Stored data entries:
______________________________

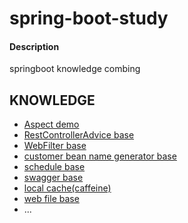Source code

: # spring-boot-study

#### Description
springboot knowledge combing

## KNOWLEDGE
- [Aspect demo](./learn-aspect)
- [RestControllerAdvice base](./learn-advice)
- [WebFilter base](./learn-webfilter)
- [customer bean name generator base](./customer-bean-name)
- [schedule base](./learn-schedule)
- [swagger base](./learn-swagger)
- [local cache(caffeine)](learn-caffeine.bak)
- [web file base](./learn-web-file)
- ...

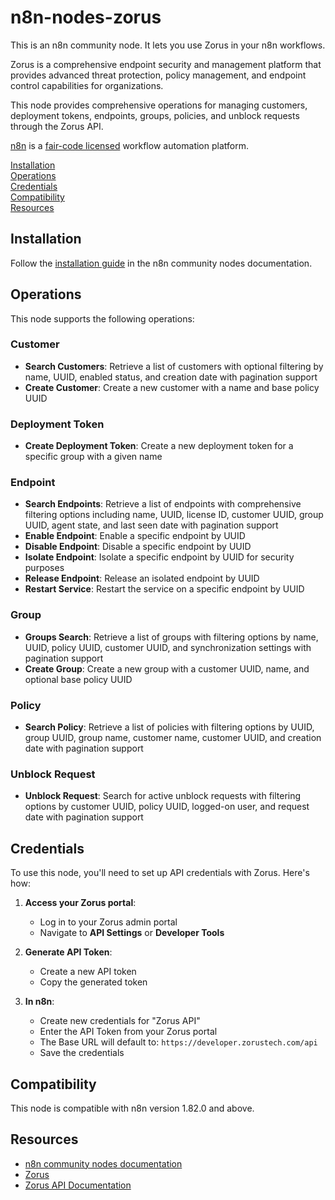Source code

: # n8n-nodes-zorus

This is an n8n community node. It lets you use Zorus in your n8n workflows.

Zorus is a comprehensive endpoint security and management platform that provides advanced threat protection, policy management, and endpoint control capabilities for organizations.

This node provides comprehensive operations for managing customers, deployment tokens, endpoints, groups, policies, and unblock requests through the Zorus API.

[n8n](https://n8n.io/) is a [fair-code licensed](https://docs.n8n.io/reference/license/) workflow automation platform.

[Installation](#installation)  
[Operations](#operations)  
[Credentials](#credentials)  
[Compatibility](#compatibility)  
[Resources](#resources)

## Installation

Follow the [installation guide](https://docs.n8n.io/integrations/community-nodes/installation/) in the n8n community nodes documentation.

## Operations

This node supports the following operations:

### Customer
- **Search Customers**: Retrieve a list of customers with optional filtering by name, UUID, enabled status, and creation date with pagination support
- **Create Customer**: Create a new customer with a name and base policy UUID

### Deployment Token
- **Create Deployment Token**: Create a new deployment token for a specific group with a given name

### Endpoint
- **Search Endpoints**: Retrieve a list of endpoints with comprehensive filtering options including name, UUID, license ID, customer UUID, group UUID, agent state, and last seen date with pagination support
- **Enable Endpoint**: Enable a specific endpoint by UUID
- **Disable Endpoint**: Disable a specific endpoint by UUID
- **Isolate Endpoint**: Isolate a specific endpoint by UUID for security purposes
- **Release Endpoint**: Release an isolated endpoint by UUID
- **Restart Service**: Restart the service on a specific endpoint by UUID

### Group
- **Groups Search**: Retrieve a list of groups with filtering options by name, UUID, policy UUID, customer UUID, and synchronization settings with pagination support
- **Create Group**: Create a new group with a customer UUID, name, and optional base policy UUID

### Policy
- **Search Policy**: Retrieve a list of policies with filtering options by UUID, group UUID, group name, customer name, customer UUID, and creation date with pagination support

### Unblock Request
- **Unblock Request**: Search for active unblock requests with filtering options by customer UUID, policy UUID, logged-on user, and request date with pagination support

## Credentials

To use this node, you'll need to set up API credentials with Zorus. Here's how:

1. **Access your Zorus portal**:
   - Log in to your Zorus admin portal
   - Navigate to **API Settings** or **Developer Tools**

2. **Generate API Token**:
   - Create a new API token
   - Copy the generated token

3. **In n8n**:
   - Create new credentials for "Zorus API"
   - Enter the API Token from your Zorus portal
   - The Base URL will default to: `https://developer.zorustech.com/api`
   - Save the credentials

## Compatibility

This node is compatible with n8n version 1.82.0 and above.

## Resources

* [n8n community nodes documentation](https://docs.n8n.io/integrations/community-nodes/)
* [Zorus](https://zorustech.com/)
* [Zorus API Documentation](https://developer.zorustech.com/api/docs/index.html)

______________________________

**WHAT IS NEEDED**. Write out all the entries exactly, except for the pictures.

**EXERCISE RESPONSE**.
Source code

: # spring-boot-study

#### Description
springboot knowledge combing

## KNOWLEDGE
- [Aspect demo](./learn-aspect)
- [RestControllerAdvice base](./learn-advice)
- [WebFilter base](./learn-webfilter)
- [customer bean name generator base](./customer-bean-name)
- [schedule base](./learn-schedule)
- [swagger base](./learn-swagger)
- [local cache(caffeine)](learn-caffeine.bak)
- [web file base](./learn-web-file)
- ...

Source code

: # n8n-nodes-zorus

This is an n8n community node. It lets you use Zorus in your n8n workflows.

Zorus is a comprehensive endpoint security and management platform that provides advanced threat protection, policy management, and endpoint control capabilities for organizations.

This node provides comprehensive operations for managing customers, deployment tokens, endpoints, groups, policies, and unblock requests through the Zorus API.

[n8n](https://n8n.io/) is a [fair-code licensed](https://docs.n8n.io/reference/license/) workflow automation platform.

[Installation](#installation)  
[Operations](#operations)  
[Credentials](#credentials)  
[Compatibility](#compatibility)  
[Resources](#resources)

## Installation

Follow the [installation guide](https://docs.n8n.io/integrations/community-nodes/installation/) in the n8n community nodes documentation.

## Operations

This node supports the following operations:

### Customer
- **Search Customers**: Retrieve a list of customers with optional filtering by name, UUID, enabled status, and creation date with pagination support
- **Create Customer**: Create a new customer with a name and base policy UUID

### Deployment Token
- **Create Deployment Token**: Create a new deployment token for a specific group with a given name

### Endpoint
- **Search Endpoints**: Retrieve a list of endpoints with comprehensive filtering options including name, UUID, license ID, customer UUID, group UUID, agent state, and last seen date with pagination support
- **Enable Endpoint**: Enable a specific endpoint by UUID
- **Disable Endpoint**: Disable a specific endpoint by UUID
- **Isolate Endpoint**: Isolate a specific endpoint by UUID for security purposes
- **Release Endpoint**: Release an isolated endpoint by UUID
- **Restart Service**: Restart the service on a specific endpoint by UUID

### Group
- **Groups Search**: Retrieve a list of groups with filtering options by name, UUID, policy UUID, customer UUID, and synchronization settings with pagination support
- **Create Group**: Create a new group with a customer UUID, name, and optional base policy UUID

### Policy
- **Search Policy**: Retrieve a list of policies with filtering options by UUID, group UUID, group name, customer name, customer UUID, and creation date with pagination support

### Unblock Request
- **Unblock Request**: Search for active unblock requests with filtering options by customer UUID, policy UUID, logged-on user, and request date with pagination support

## Credentials

To use this node, you'll need to set up API credentials with Zorus. Here's how:

1. **Access your Zorus portal**:
   - Log in to your Zorus admin portal
   - Navigate to **API Settings** or **Developer Tools**

2. **Generate API Token**:
   - Create a new API token
   - Copy the generated token

3. **In n8n**:
   - Create new credentials for "Zorus API"
   - Enter the API Token from your Zorus portal
   - The Base URL will default to: `https://developer.zorustech.com/api`
   - Save the credentials

## Compatibility

This node is compatible with n8n version 1.82.0 and above.

## Resources

* [n8n community nodes documentation](https://docs.n8n.io/integrations/community-nodes/)
* [Zorus](https://zorustech.com/)
* [Zorus API Documentation](https://developer.zorustech.com/api/docs/index.html)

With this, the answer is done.